Metropolitan News-Enterprise

 

Wednesday, February 4, 2009

 

Page 3

 

Court of Appeal Clarifies Scope of Instruction on Inference of Guilt

 

By SHERRI M. OKAMOTO, Staff Writer

 

This district’s Court of Appeal yesterday cautioned trial courts against instructing juries with CALCRIM No. 362 if the basis for an inference of guilt is a false or misleading statement in a defendant’s trial testimony.

Although Div. Four concluded that the instruction was intended to apply to false or misleading pre-trial statements, it held Warees Beyah was not prejudiced by use of the instruction during his trial for various drug offenses.

The Los Angeles County sheriff’s deputies who arrested Beyah claimed that they discovered contraband on Beyah’s person and in Beyah’s vehicle after detaining Beyah for operating a vehicle with a broken tail light.

But Beyah testified that the deputies had approached him while he stood smoking outside a Laundromat and “out of the blue” searched him, placed him in their patrol car, and searched his car.

Beyah maintained that the rear lights on the vehicle were working because he had purchased the car two weeks prior to his arrest and had seen the prior owner drive the car the night he purchased it.

Los Angeles Superior Court Judge John T. Doyle denied Beyah’s motion to suppress the evidence found during the deputies’ search of Beyah’s person and car, finding Beyah’s testimony was not credible and that the deputies had probable cause to conduct a lawful investigation.

After a jury had been selected, but before opening statements, Beyah’s counsel asked for a continuance.

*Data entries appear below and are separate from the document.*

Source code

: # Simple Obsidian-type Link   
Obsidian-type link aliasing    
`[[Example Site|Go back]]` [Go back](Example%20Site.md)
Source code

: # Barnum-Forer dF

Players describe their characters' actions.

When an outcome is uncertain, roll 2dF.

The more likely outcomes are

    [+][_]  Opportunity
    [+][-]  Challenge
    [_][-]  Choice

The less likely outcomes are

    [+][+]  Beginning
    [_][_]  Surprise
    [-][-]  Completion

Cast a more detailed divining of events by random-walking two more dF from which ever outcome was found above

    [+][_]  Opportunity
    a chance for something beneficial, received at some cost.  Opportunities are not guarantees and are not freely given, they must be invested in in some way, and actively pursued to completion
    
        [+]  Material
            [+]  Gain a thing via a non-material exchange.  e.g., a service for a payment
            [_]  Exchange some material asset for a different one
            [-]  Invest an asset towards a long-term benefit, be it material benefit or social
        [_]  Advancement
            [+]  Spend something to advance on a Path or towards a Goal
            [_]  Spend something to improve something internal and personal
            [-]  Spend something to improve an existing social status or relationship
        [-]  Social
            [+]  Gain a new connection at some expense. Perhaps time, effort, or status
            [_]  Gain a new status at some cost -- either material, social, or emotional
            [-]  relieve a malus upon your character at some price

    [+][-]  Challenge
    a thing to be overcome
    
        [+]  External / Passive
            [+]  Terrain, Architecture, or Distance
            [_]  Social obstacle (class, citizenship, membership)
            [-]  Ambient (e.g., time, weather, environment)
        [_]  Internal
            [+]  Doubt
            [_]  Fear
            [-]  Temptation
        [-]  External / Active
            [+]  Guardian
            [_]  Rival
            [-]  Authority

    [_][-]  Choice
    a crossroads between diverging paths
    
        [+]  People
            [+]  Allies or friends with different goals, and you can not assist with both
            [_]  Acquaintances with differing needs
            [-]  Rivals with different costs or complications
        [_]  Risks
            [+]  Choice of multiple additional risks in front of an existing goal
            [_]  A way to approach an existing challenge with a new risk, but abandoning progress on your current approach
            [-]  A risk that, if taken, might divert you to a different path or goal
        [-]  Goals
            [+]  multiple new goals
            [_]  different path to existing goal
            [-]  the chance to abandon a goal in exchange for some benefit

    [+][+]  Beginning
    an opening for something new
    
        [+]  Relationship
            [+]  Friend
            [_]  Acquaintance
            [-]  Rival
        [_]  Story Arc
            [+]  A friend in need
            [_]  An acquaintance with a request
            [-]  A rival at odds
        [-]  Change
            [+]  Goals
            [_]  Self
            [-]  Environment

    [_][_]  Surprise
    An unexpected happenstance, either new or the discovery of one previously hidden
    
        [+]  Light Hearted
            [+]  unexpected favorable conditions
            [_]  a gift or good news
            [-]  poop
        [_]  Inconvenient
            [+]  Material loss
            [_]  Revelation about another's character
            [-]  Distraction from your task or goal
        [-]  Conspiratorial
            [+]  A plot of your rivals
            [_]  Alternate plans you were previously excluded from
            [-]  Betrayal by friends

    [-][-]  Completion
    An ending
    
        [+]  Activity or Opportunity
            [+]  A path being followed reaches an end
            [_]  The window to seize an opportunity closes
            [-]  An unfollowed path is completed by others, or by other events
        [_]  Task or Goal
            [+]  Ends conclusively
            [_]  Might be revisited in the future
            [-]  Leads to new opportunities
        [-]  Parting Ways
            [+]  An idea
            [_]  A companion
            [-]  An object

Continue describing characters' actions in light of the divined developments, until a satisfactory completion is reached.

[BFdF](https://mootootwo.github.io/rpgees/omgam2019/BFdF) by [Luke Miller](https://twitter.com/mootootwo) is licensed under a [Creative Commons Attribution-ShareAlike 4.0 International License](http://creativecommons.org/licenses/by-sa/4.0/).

She told the court that she had recently discovered the police report incorrectly listed the date of arrest and that her investigation had been impaired by the mistake.

Doyle denied the request and the trial proceeded. After the presentation of evidence was complete, Boyle instructed the  jury with CALCRIM No. 362, which states:  “If the defendant made a false or misleading statement relating to the charged crime, knowing the statement was false or intending to mislead, that conduct may show he was aware of [his] guilt of the crime and you may consider it in determining his[] guilt.”

 The jury found Beyah guilty of possessing cocaine and transporting a controlled substance, and he was sentenced to eight years imprisonment.

On appeal, Beyah contended that the trial court had committed error in instructing the jury with CALCRIM No. 362 because the the allegedly false statements were not made before trial.

Writing for the appellate court, Justice Thomas L. Willhite Jr. noted that CALJIC No. 2.03, the standard consciousness of guilt instruction in use before CALCRIM No. 362, limited the consideration of false or misleading statements to those made before trial.

“[A]lthough CALCRIM No. 362 omits the limiting language formerly found in CALJIC No. 2.03, CALCRIM No. 362 expressly refers to a false of misleading statement made by defendant, not to false or misleading testimony,” Willhite wrote, reasoning that the CALCRIM Committee did not intend CALCRIM No. 362 to be used to permit an inference of consciousness of guilt based on a defendant’s trial testimony.

But Willhite concluded Beyah was not prejudiced by the instruction because it accurately stated the principle that a jury may infer that a defendant was aware of his guilt if it found the defendant intentionally gave false or misleading testimony and may consider that inference, along with other evidence, in determining the defendant’s guilt.

The instruction did not violate Beyah’s right to not have his testimony from the suppression motion used against him, Willhite added. Because the prosecutor could use Beyah’s testimony from the suppression motion hearing to impeach him, Willhite explained, to the extent that the instruction applied to that testimony, it did not violate the prohibition against the use of pretrial testimony in the prosecution’s case-in-chief. 

In the unpublished portions of the opinion, the justice addressed Beyah’s ineffective assistance of counsel claim.

Beyah contended his trial attorney’s failure to timely discover the incorrect date on the police report and locate someone who could testify that the tail light on the car was functioning at the time of his arrest, which would impugn the credibility of the arresting officers.

Although Willhite acknowledged defense counsel’s performance was arguably deficient, the justice concluded that Beyah had not been prejudiced by his attorney’s conduct because Beyah’s argument was based on speculation that someone could testify that the tail light was working.

The justices also examined the record of the trial court’s in camera review of Beyah’s Pitchess motion and found no materials so clearly pertinent that failure to disclose them was an abuse of discretion.    

Presiding Justice Norman L. Epstein and Justice Steven C. Suzukawa joined Willhite in his opinion.

Deputy Attorneys General Lance E. Winters and J. Michael Lehmann represented the government. Tiburon attorney James Koester was appointed to represent Beyah.

The case is People v. Beyah, B201886.